--- Directions for this task ---
Go to the line that contains "In the repository, the" and extract it along with every line after it, exactly, through the end of the data below.

Top of The records

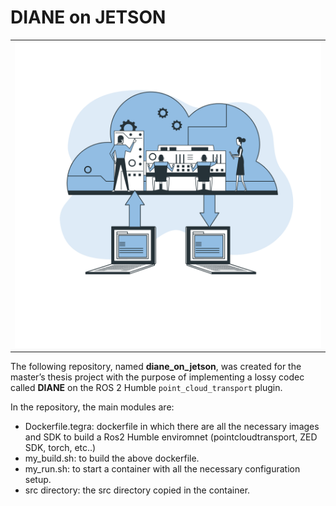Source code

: # DIANE on JETSON

<table align="center">
  <tr>
    <td align="center">
      <img src="/connection.png" alt="Connessione" width="500"/>
    </td>
  </tr>
</table>


The following repository, named **diane_on_jetson**, was created for the master’s thesis project with the purpose of implementing a lossy codec called **DIANE** on the ROS 2 Humble `point_cloud_transport` plugin.

In the repository, the main modules are:
- Dockerfile.tegra: dockerfile in which there are all the necessary images and SDK to build a Ros2 Humble enviromnet (pointcloudtransport, ZED SDK, torch, etc..)
- my_build.sh: to build the above dockerfile.
- my_run.sh: to start a container with all the necessary configuration setup.
- src directory: the src directory copied in the container.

Bottom of The records

--- Written response ---
In the repository, the main modules are:
- Dockerfile.tegra: dockerfile in which there are all the necessary images and SDK to build a Ros2 Humble enviromnet (pointcloudtransport, ZED SDK, torch, etc..)
- my_build.sh: to build the above dockerfile.
- my_run.sh: to start a container with all the necessary configuration setup.
- src directory: the src directory copied in the container.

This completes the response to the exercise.